Land-use change, disease, climate change and habitat loss are resulting in species extinction rates up to more than a thousand times faster than historic levels. Meta-analyses have shown that this species loss may have negative impacts on some ecosystem processes such as productivity and nutrient availability. Species extinctions are resulting in changes in both species richness and composition, however, and effects of biodiversity loss may be highly dependent on the identity of the organisms lost. We investigated the importance of plant functional group identity to ecosystem functioning by removing individual plant functional groups from an artificially-created plant community. Removal treatments were imposed during primary succession in a series of experimental annual plant communities. Plant communities were created at natural species densities using seed banks from sand-dunes in the Negev Desert, Israel. As biodiversity loss is happening both in concert with, and as a result of, climate change, the effects of removals were examined in multiple environments created through watering and fertilization treatments.

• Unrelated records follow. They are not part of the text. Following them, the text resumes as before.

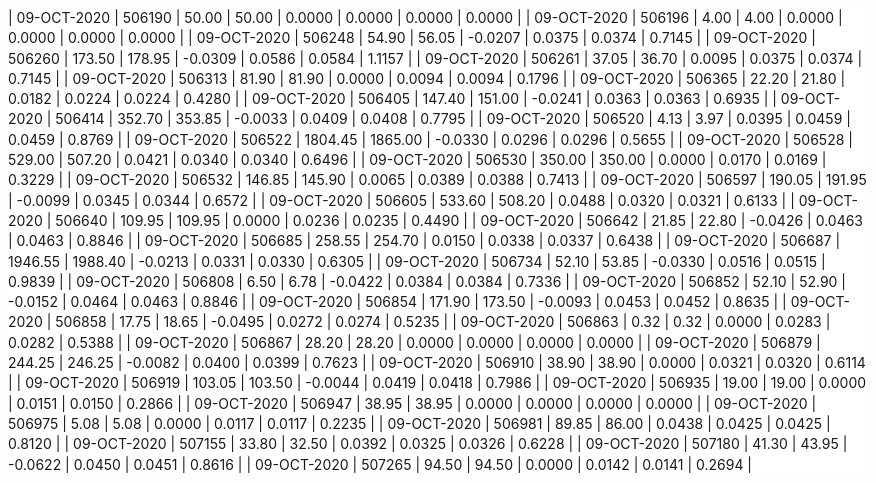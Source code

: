 | 09-OCT-2020 | 506190 | 50.00 | 50.00 | 0.0000 | 0.0000 | 0.0000 | 0.0000 |
| 09-OCT-2020 | 506196 | 4.00 | 4.00 | 0.0000 | 0.0000 | 0.0000 | 0.0000 |
| 09-OCT-2020 | 506248 | 54.90 | 56.05 | -0.0207 | 0.0375 | 0.0374 | 0.7145 |
| 09-OCT-2020 | 506260 | 173.50 | 178.95 | -0.0309 | 0.0586 | 0.0584 | 1.1157 |
| 09-OCT-2020 | 506261 | 37.05 | 36.70 | 0.0095 | 0.0375 | 0.0374 | 0.7145 |
| 09-OCT-2020 | 506313 | 81.90 | 81.90 | 0.0000 | 0.0094 | 0.0094 | 0.1796 |
| 09-OCT-2020 | 506365 | 22.20 | 21.80 | 0.0182 | 0.0224 | 0.0224 | 0.4280 |
| 09-OCT-2020 | 506405 | 147.40 | 151.00 | -0.0241 | 0.0363 | 0.0363 | 0.6935 |
| 09-OCT-2020 | 506414 | 352.70 | 353.85 | -0.0033 | 0.0409 | 0.0408 | 0.7795 |
| 09-OCT-2020 | 506520 | 4.13 | 3.97 | 0.0395 | 0.0459 | 0.0459 | 0.8769 |
| 09-OCT-2020 | 506522 | 1804.45 | 1865.00 | -0.0330 | 0.0296 | 0.0296 | 0.5655 |
| 09-OCT-2020 | 506528 | 529.00 | 507.20 | 0.0421 | 0.0340 | 0.0340 | 0.6496 |
| 09-OCT-2020 | 506530 | 350.00 | 350.00 | 0.0000 | 0.0170 | 0.0169 | 0.3229 |
| 09-OCT-2020 | 506532 | 146.85 | 145.90 | 0.0065 | 0.0389 | 0.0388 | 0.7413 |
| 09-OCT-2020 | 506597 | 190.05 | 191.95 | -0.0099 | 0.0345 | 0.0344 | 0.6572 |
| 09-OCT-2020 | 506605 | 533.60 | 508.20 | 0.0488 | 0.0320 | 0.0321 | 0.6133 |
| 09-OCT-2020 | 506640 | 109.95 | 109.95 | 0.0000 | 0.0236 | 0.0235 | 0.4490 |
| 09-OCT-2020 | 506642 | 21.85 | 22.80 | -0.0426 | 0.0463 | 0.0463 | 0.8846 |
| 09-OCT-2020 | 506685 | 258.55 | 254.70 | 0.0150 | 0.0338 | 0.0337 | 0.6438 |
| 09-OCT-2020 | 506687 | 1946.55 | 1988.40 | -0.0213 | 0.0331 | 0.0330 | 0.6305 |
| 09-OCT-2020 | 506734 | 52.10 | 53.85 | -0.0330 | 0.0516 | 0.0515 | 0.9839 |
| 09-OCT-2020 | 506808 | 6.50 | 6.78 | -0.0422 | 0.0384 | 0.0384 | 0.7336 |
| 09-OCT-2020 | 506852 | 52.10 | 52.90 | -0.0152 | 0.0464 | 0.0463 | 0.8846 |
| 09-OCT-2020 | 506854 | 171.90 | 173.50 | -0.0093 | 0.0453 | 0.0452 | 0.8635 |
| 09-OCT-2020 | 506858 | 17.75 | 18.65 | -0.0495 | 0.0272 | 0.0274 | 0.5235 |
| 09-OCT-2020 | 506863 | 0.32 | 0.32 | 0.0000 | 0.0283 | 0.0282 | 0.5388 |
| 09-OCT-2020 | 506867 | 28.20 | 28.20 | 0.0000 | 0.0000 | 0.0000 | 0.0000 |
| 09-OCT-2020 | 506879 | 244.25 | 246.25 | -0.0082 | 0.0400 | 0.0399 | 0.7623 |
| 09-OCT-2020 | 506910 | 38.90 | 38.90 | 0.0000 | 0.0321 | 0.0320 | 0.6114 |
| 09-OCT-2020 | 506919 | 103.05 | 103.50 | -0.0044 | 0.0419 | 0.0418 | 0.7986 |
| 09-OCT-2020 | 506935 | 19.00 | 19.00 | 0.0000 | 0.0151 | 0.0150 | 0.2866 |
| 09-OCT-2020 | 506947 | 38.95 | 38.95 | 0.0000 | 0.0000 | 0.0000 | 0.0000 |
| 09-OCT-2020 | 506975 | 5.08 | 5.08 | 0.0000 | 0.0117 | 0.0117 | 0.2235 |
| 09-OCT-2020 | 506981 | 89.85 | 86.00 | 0.0438 | 0.0425 | 0.0425 | 0.8120 |
| 09-OCT-2020 | 507155 | 33.80 | 32.50 | 0.0392 | 0.0325 | 0.0326 | 0.6228 |
| 09-OCT-2020 | 507180 | 41.30 | 43.95 | -0.0622 | 0.0450 | 0.0451 | 0.8616 |
| 09-OCT-2020 | 507265 | 94.50 | 94.50 | 0.0000 | 0.0142 | 0.0141 | 0.2694 |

We examined a variety of ecosystem properties including soil moisture, light interception, nutrient availability, and above- and below-ground decomposition rates.
Results/Conclusions
Functional group removals had no effect on light interception relative to controls. In contrast, functional group identity was important in determining soil moisture, but the effect of identity was highly dependent on the resource environment. Forb removal increased soil moisture, but this effect disappeared with additional resources (watering and fertilization treatments). Significant effects of functional group identity were also found for soil nutrients, with forb removal resulting in increases in N and K. Finally, above-ground, but not belowground, decomposition rates were influenced by functional group identity. This study highlights the importance of including both the identity of the species lost and environmental context when predicting impacts of biodiversity loss.